=== PROVIDED MATERIAL ===

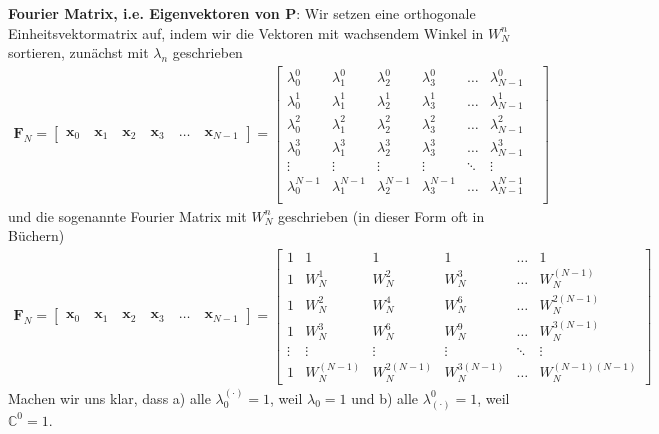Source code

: \textbf{Fourier Matrix, i.e. Eigenvektoren von $\bm{P}$}:
Wir setzen eine orthogonale Einheitsvektormatrix
auf, indem wir die Vektoren mit
wachsendem Winkel in $W_N^n$ sortieren, zunächst mit $\lambda_n$ geschrieben
\begin{align}
\bm{F}_N =
\begin{bmatrix}
\bm{x}_0 \quad \bm{x}_1 \quad \bm{x}_2 \quad \bm{x}_3 \quad \dots \quad \bm{x}_{N-1}
\end{bmatrix}
=
\begin{bmatrix}
\lambda^0_0 & \lambda^0_1 & \lambda^0_2 & \lambda^0_3 & \dots & \lambda^0_{N-1}\\[1em]
\lambda^1_0 & \lambda^1_1 & \lambda^1_2 & \lambda^1_3 & \dots & \lambda^1_{N-1}\\[1em]
\lambda^2_0 & \lambda^2_1 & \lambda^2_2 & \lambda^2_3 & \dots & \lambda^2_{N-1}\\[1em]
\lambda^3_0 & \lambda^3_1 & \lambda^3_2 & \lambda^3_3 & \dots & \lambda^3_{N-1}\\[1em]
\vdots & \vdots & \vdots &\vdots &\ddots & \vdots\\[1em]
\lambda^{N-1}_0 & \lambda^{N-1}_1 & \lambda^{N-1}_2 & \lambda^{N-1}_3 & \dots & \lambda^{N-1}_{N-1} & \\
\end{bmatrix}
\end{align}
und die sogenannte Fourier Matrix mit $W_N^n$ geschrieben (in dieser Form oft in Büchern)
\begin{align}
\label{eq:DFT_FMatrix_WN}
\bm{F}_N =
\begin{bmatrix}
\bm{x}_0 \quad \bm{x}_1 \quad \bm{x}_2 \quad \bm{x}_3 \quad \dots \quad \bm{x}_{N-1}
\end{bmatrix}
=
\begin{bmatrix}
1 & 1 & 1 & 1 & \dots & 1\\[1em]
1 & W_N^1 & W_N^2 & W_N^3 & \dots & W_N^{(N-1)}\\[1em]
1 & W_N^2 & W_N^4 & W_N^6 & \dots & W_N^{2(N-1)}\\[1em]
1 & W_N^3 & W_N^6 & W_N^9 & \dots & W_N^{3(N-1)}\\[1em]
\vdots & \vdots & \vdots &\vdots &\ddots & \vdots\\[1em]
1 & W_N^{(N-1)} & W_N^{2(N-1)} & W_N^{3(N-1)} & \dots & W_N^{(N-1)(N-1)}
\end{bmatrix}
\end{align}
Machen wir uns klar, dass a) alle $\lambda_0^{(\cdot)} = 1$, weil $\lambda_0=1$
und b) alle $\lambda_{(\cdot)}^0 = 1$, weil $\mathbb{C}^0 = 1$.
%

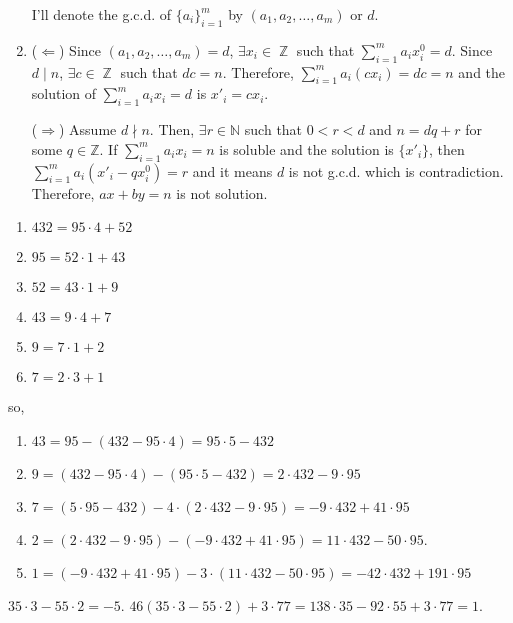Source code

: \documentclass[12pt]{article}
\newenvironment{problem}[2][Problem]{\begin{trivlist}
\item[\hskip \labelsep {\bfseries #1}\hskip \labelsep {\bfseries #2.}]}{\end{trivlist}}
\DeclareMathOperator{\zz}{\mathbb{Z}}
\begin{document}
\begin{enumerate}
    I'll denote the g.c.d. of $\{a_i\}_{i=1}^m$ by $(a_1, a_2, \ldots, a_m)$ or $d$.
    
    \item[(c)] ($\Leftarrow$) Since $(a_1, a_2, \ldots, a_m)=d$, $\exists x_i\in \zz$ such that $\sum\limits_{i=1}^m a_i x^0_i=d$. Since $d\mid n$, $\exists c\in \zz$ such that $dc=n$. Therefore, $\sum\limits_{i=1}^m a_i (cx_i)=dc=n$ and the solution of $\sum\limits_{i=1}^m a_i x_i=d$ is $x'_i=cx_i$.
    
    ($\Rightarrow$) Assume $d\nmid n$. Then, $\exists r\in \mathbb{N}$ such that $0<r<d$ and $n=dq+r$ for some $q\in \mathbb{Z}$. If $\sum\limits_{i=1}^m a_i x_i=n$ is soluble and the solution is $\{x'_i\}$, then $\sum\limits_{i=1}^m a_i(x'_i-qx^0_i)=r$ and it means $d$ is not g.c.d. which is contradiction. Therefore, $ax+by=n$ is not solution.
\end{enumerate}




\begin{problem}{2}
\end{problem}
\begin{enumerate}
\item $432=95\cdot 4+52$
\item $95=52\cdot 1+43$
\item $52=43\cdot 1+9$
\item $43=9\cdot 4+7$
\item $9=7 \cdot 1+2$
\item $7=2\cdot 3 +1$
\end{enumerate}
so,
\begin{enumerate}
\item $43=95-(432-95\cdot 4)=95\cdot 5-432$
\item $9=(432-95\cdot 4)-(95\cdot 5-432)=2\cdot 432 - 9\cdot 95$
\item $7=(5\cdot 95-432)-4\cdot (2\cdot 432 - 9\cdot 95)=-9\cdot 432 + 41\cdot 95$
\item $2=(2\cdot 432 - 9\cdot 95)-(-9\cdot 432 + 41\cdot 95)=11\cdot 432 - 50\cdot 95$.
\item $1=(-9\cdot 432 + 41\cdot 95)-3\cdot(11\cdot 432 - 50\cdot 95)=-42\cdot 432 + 191 \cdot 95$
\end{enumerate}



\begin{problem}{3}
\end{problem}
$35\cdot 3- 55\cdot 2=-5$. $46(35\cdot 3- 55\cdot 2)+3\cdot 77=138\cdot 35-92 \cdot 55+3\cdot 77=1$.
\end{document}

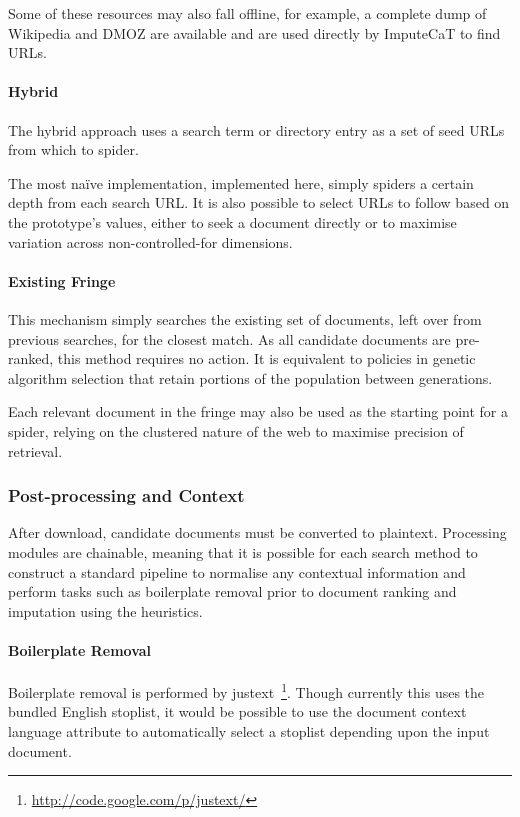 Some of these resources may also fall offline, for example, a complete dump of Wikipedia and DMOZ are available and are used directly by ImputeCaT to find URLs.


\paragraph{Hybrid}
The hybrid approach uses a search term or directory entry as a set of seed URLs from which to spider.

The most na\"ive implementation, implemented here, simply spiders a certain depth from each search URL.  It is also possible to select URLs to follow based on the prototype's values, either to seek a document directly or to maximise variation across non-controlled-for dimensions.






\paragraph{Existing Fringe}
This mechanism simply searches the existing set of documents, left over from previous searches, for the closest match.  As all candidate documents are pre-ranked, this method requires no action.  It is equivalent to policies in genetic algorithm selection that retain portions of the population between generations.

Each relevant document in the fringe may also be used as the starting point for a spider, relying on the clustered nature of the web to maximise precision of retrieval.  


\subsubsection{Post-processing and Context}
After download, candidate documents must be converted to plaintext.  Processing modules are chainable, meaning that it is possible for each search method to construct a standard pipeline to normalise any contextual information and perform tasks such as boilerplate removal prior to document ranking and imputation using the heuristics.

\paragraph{Boilerplate Removal}
Boilerplate removal is performed by justext~\footnote{\url{http://code.google.com/p/justext/}}.  Though currently this uses the bundled English stoplist, it would be possible to use the document context language attribute to automatically select a stoplist depending upon the input document.




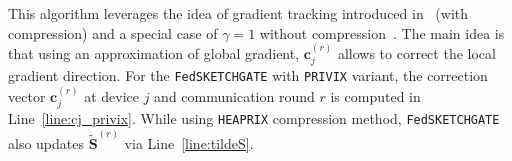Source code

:\documentclass[twoside]{article}
\begin{document}
This algorithm leverages the idea of gradient tracking introduced in~\cite{haddadpour2020federated} (with compression) and a special case of $\gamma=1$ without compression~\cite{liang2019variance}. 
The main idea is that using an approximation of global gradient, $\mathbf{c}_j^{(r)}$ allows to correct the local gradient direction. 
For the \texttt{FedSKETCHGATE} with \texttt{PRIVIX} variant, the correction vector $\mathbf{c}_j^{(r)}$ at device $j$ and communication round $r$ is computed in Line~\ref{line:cj_privix}. 
While using \texttt{HEAPRIX} compression method, \texttt{FedSKETCHGATE} also updates $\tilde{\mathbf{S}}^{(r)}$ via Line~\ref{line:tildeS}.
\end{document}

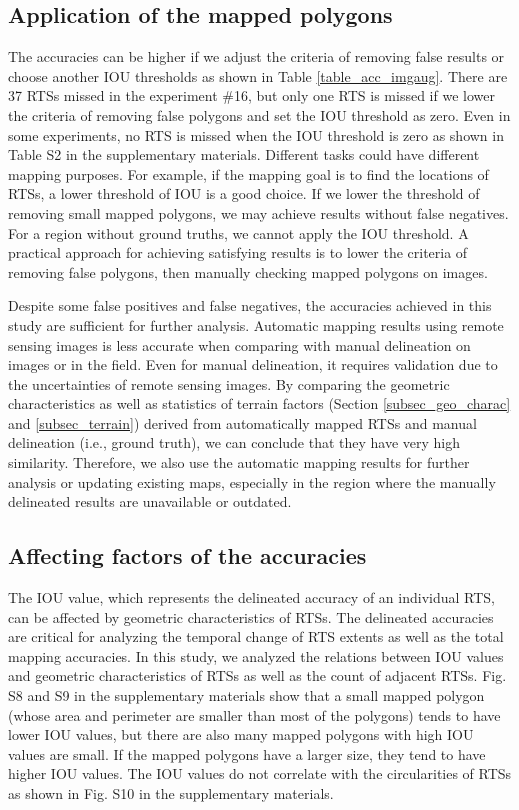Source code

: \documentclass[preprint,12pt,authoryear]{elsarticle}
\begin{document}
\subsection{Application of the mapped polygons}
\label{subsec_potential_largeArea}

The accuracies can be higher if we adjust the criteria of removing false results or choose another IOU thresholds as shown in Table \ref{table_acc_imgaug}. There are 37 RTSs missed in the experiment \#16, but only one RTS is missed if we lower the criteria of removing false polygons and set the IOU threshold as zero. Even in some experiments, no RTS is missed when the IOU threshold is zero as shown in Table S2 in the supplementary materials. Different tasks could have different mapping purposes. For example, if the mapping goal is to find the locations of RTSs, a lower threshold of IOU is a good choice. If we lower the threshold of removing small mapped polygons, we may achieve results without false negatives. For a region without ground truths, we cannot apply the IOU threshold. A practical approach for achieving satisfying results is to lower the criteria of removing false polygons, then manually checking mapped polygons on images. 

Despite some false positives and false negatives, the accuracies achieved in this study are sufficient for further analysis. Automatic mapping results using remote sensing images is less accurate when comparing with manual delineation on images or in the field. Even for manual delineation, it requires validation due to the uncertainties of remote sensing images. By comparing the geometric characteristics as well as statistics of terrain factors (Section \ref{subsec_geo_charac} and \ref{subsec_terrain}) derived from automatically mapped RTSs and manual delineation (i.e., ground truth), we can conclude that they have very high similarity. Therefore, we also use the automatic mapping results for further analysis or updating existing maps, especially in the region where the manually delineated results are unavailable or outdated. 


\subsection{Affecting factors of the accuracies}
\label{subsec_acc_factors}

The IOU value, which represents the delineated accuracy of an individual RTS, can be affected by geometric characteristics of RTSs. The delineated accuracies are critical for analyzing the temporal change of RTS extents as well as the total mapping accuracies. In this study, we analyzed the relations between IOU values and geometric characteristics of RTSs as well as the count of adjacent RTSs. Fig. S8 and S9 in the supplementary materials show that a small mapped polygon (whose area and perimeter are smaller than most of the polygons) tends to have lower IOU values, but there are also many mapped polygons with high IOU values are small. If the mapped polygons have a larger size, they tend to have higher IOU values. The IOU values do not correlate with the circularities of RTSs as shown in Fig. S10 in the supplementary materials. 
\end{document}
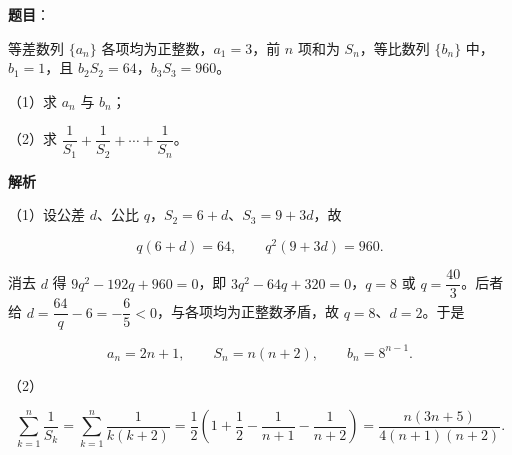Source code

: \begin{answer}

\textbf{题目}：

等差数列 $\{a_n\}$ 各项均为正整数，$a_1=3$，前 $n$ 项和为 $S_n$，等比数列 $\{b_n\}$ 中，$b_1=1$，且 $b_2S_2=64$，$b_3S_3=960$。

（1）求 $a_n$ 与 $b_n$；

（2）求 $\dfrac1{S_1}+\dfrac1{S_2}+\cdots+\dfrac1{S_n}$。

\textbf{解析}

（1）设公差 $d$、公比 $q$，$S_2=6+d$、$S_3=9+3d$，故

\nopagebreak[4]
\[q(6+d)=64,\qquad q^2(9+3d)=960.\]

消去 $d$ 得 $9q^2-192q+960=0$，即 $3q^2-64q+320=0$，$q=8$ 或 $q=\dfrac{40}3$。后者给 $d=\dfrac{64}q-6=-\dfrac65<0$，与各项均为正整数矛盾，故 $q=8$、$d=2$。于是

\nopagebreak[4]
\[a_n=2n+1,\qquad S_n=n(n+2),\qquad b_n=8^{n-1}.\]

（2）

\nopagebreak[4]
\[\sum_{k=1}^n\frac1{S_k}=\sum_{k=1}^n\frac1{k(k+2)}=\frac12\left(1+\frac12-\frac1{n+1}-\frac1{n+2}\right)=\frac{n(3n+5)}{4(n+1)(n+2)}.\]


\end{answer}
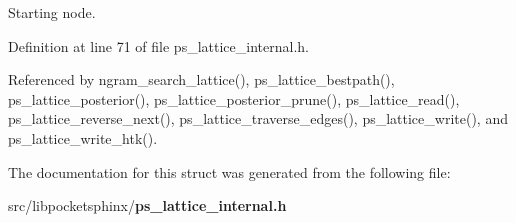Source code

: \-Starting node. 



\-Definition at line 71 of file ps\-\_\-lattice\-\_\-internal.\-h.



\-Referenced by ngram\-\_\-search\-\_\-lattice(), ps\-\_\-lattice\-\_\-bestpath(), ps\-\_\-lattice\-\_\-posterior(), ps\-\_\-lattice\-\_\-posterior\-\_\-prune(), ps\-\_\-lattice\-\_\-read(), ps\-\_\-lattice\-\_\-reverse\-\_\-next(), ps\-\_\-lattice\-\_\-traverse\-\_\-edges(), ps\-\_\-lattice\-\_\-write(), and ps\-\_\-lattice\-\_\-write\-\_\-htk().



\-The documentation for this struct was generated from the following file\-:\begin{DoxyCompactItemize}
\item 
src/libpocketsphinx/{\bf ps\-\_\-lattice\-\_\-internal.\-h}\end{DoxyCompactItemize}
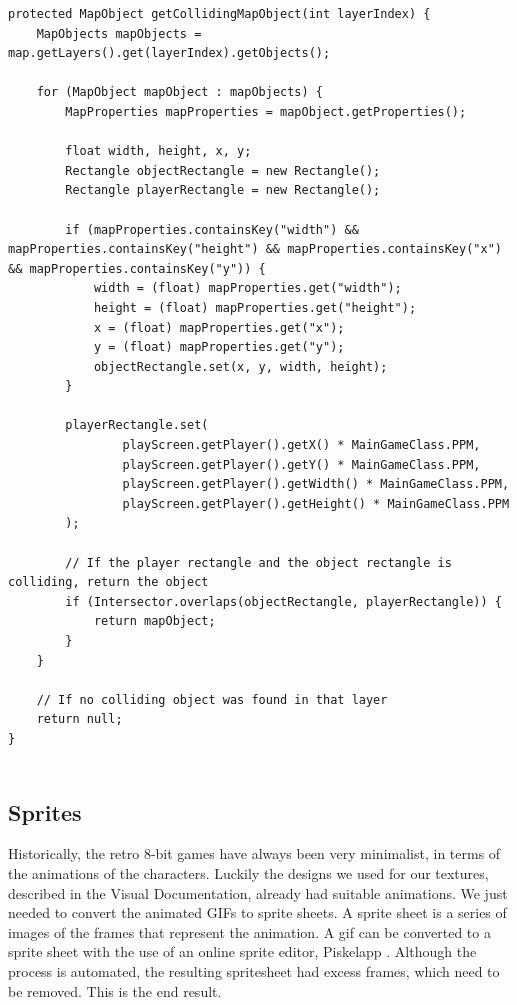 \documentclass[12p]{article}
\begin{document}
\begin{verbatim}
protected MapObject getCollidingMapObject(int layerIndex) {
    MapObjects mapObjects = map.getLayers().get(layerIndex).getObjects();

    for (MapObject mapObject : mapObjects) {
        MapProperties mapProperties = mapObject.getProperties();

        float width, height, x, y;
        Rectangle objectRectangle = new Rectangle();
        Rectangle playerRectangle = new Rectangle();

        if (mapProperties.containsKey("width") && mapProperties.containsKey("height") && mapProperties.containsKey("x") && mapProperties.containsKey("y")) {
            width = (float) mapProperties.get("width");
            height = (float) mapProperties.get("height");
            x = (float) mapProperties.get("x");
            y = (float) mapProperties.get("y");
            objectRectangle.set(x, y, width, height);
        }

        playerRectangle.set(
                playScreen.getPlayer().getX() * MainGameClass.PPM,
                playScreen.getPlayer().getY() * MainGameClass.PPM,
                playScreen.getPlayer().getWidth() * MainGameClass.PPM,
                playScreen.getPlayer().getHeight() * MainGameClass.PPM
        );

        // If the player rectangle and the object rectangle is colliding, return the object
        if (Intersector.overlaps(objectRectangle, playerRectangle)) {
            return mapObject;
        }
    }

    // If no colliding object was found in that layer
    return null;
}
   
\end{verbatim}


\newpage
\subsection{Sprites} \label{DocSprites}

Historically, the retro 8-bit games have always been very minimalist, in terms of the animations of the characters. Luckily the designs we used for our textures, described in the Visual Documentation, already had suitable animations. We just needed to convert the animated GIFs to sprite sheets. A sprite sheet is a series of images of the frames that represent the animation. A gif can be converted to a sprite sheet with the use of an online sprite editor, Piskelapp \cite{piskelapp}. Although the process is automated, the resulting spritesheet had excess frames, which need to be removed. This is the end result.
\end{document}
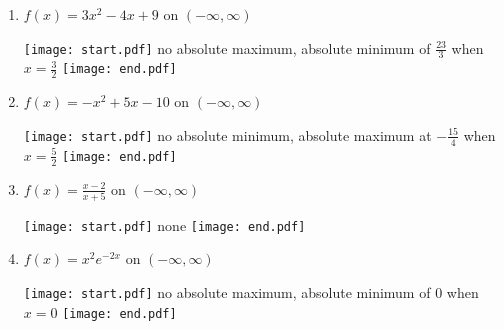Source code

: \documentclass[12pt]{article}
\begin{document}
\begin{enumerate}
\item $f(x) = 3x^2-4x+9$ on $(-\infty, \infty)$ 

\texttt{[image: start.pdf]}
{{no absolute maximum, absolute minimum of $\frac{23}{3}$ when $x=\frac{3}{2}$}}
\texttt{[image: end.pdf]}


\item $f(x) = -x^2+5x-10$ on $(-\infty, \infty)$ 

\texttt{[image: start.pdf]}
{{no absolute minimum, absolute maximum at $-\frac{15}{4}$ when $x=\frac{5}{2}$}}
\texttt{[image: end.pdf]}


\item $f(x) = \frac{x-2}{x+5}$ on $(-\infty, \infty)$ 

\texttt{[image: start.pdf]}
{{none}}
\texttt{[image: end.pdf]}


\item $f(x) = x^2e^{-2x}$ on $(-\infty, \infty)$  

\texttt{[image: start.pdf]}
{{no absolute maximum, absolute minimum of 0 when $x=0$ }}
\texttt{[image: end.pdf]}


\end{enumerate}
\end{document}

===

→ **EXERCISE PROMPT**:
Which lines in the records contain the word "maximise"? Copy each one.

→ **ANSWER FOR THE TASK**:
The most na\"ive implementation, implemented here, simply spiders a certain depth from each search URL.  It is also possible to select URLs to follow based on the prototype's values, either to seek a document directly or to maximise variation across non-controlled-for dimensions.
Each relevant document in the fringe may also be used as the starting point for a spider, relying on the clustered nature of the web to maximise precision of retrieval.  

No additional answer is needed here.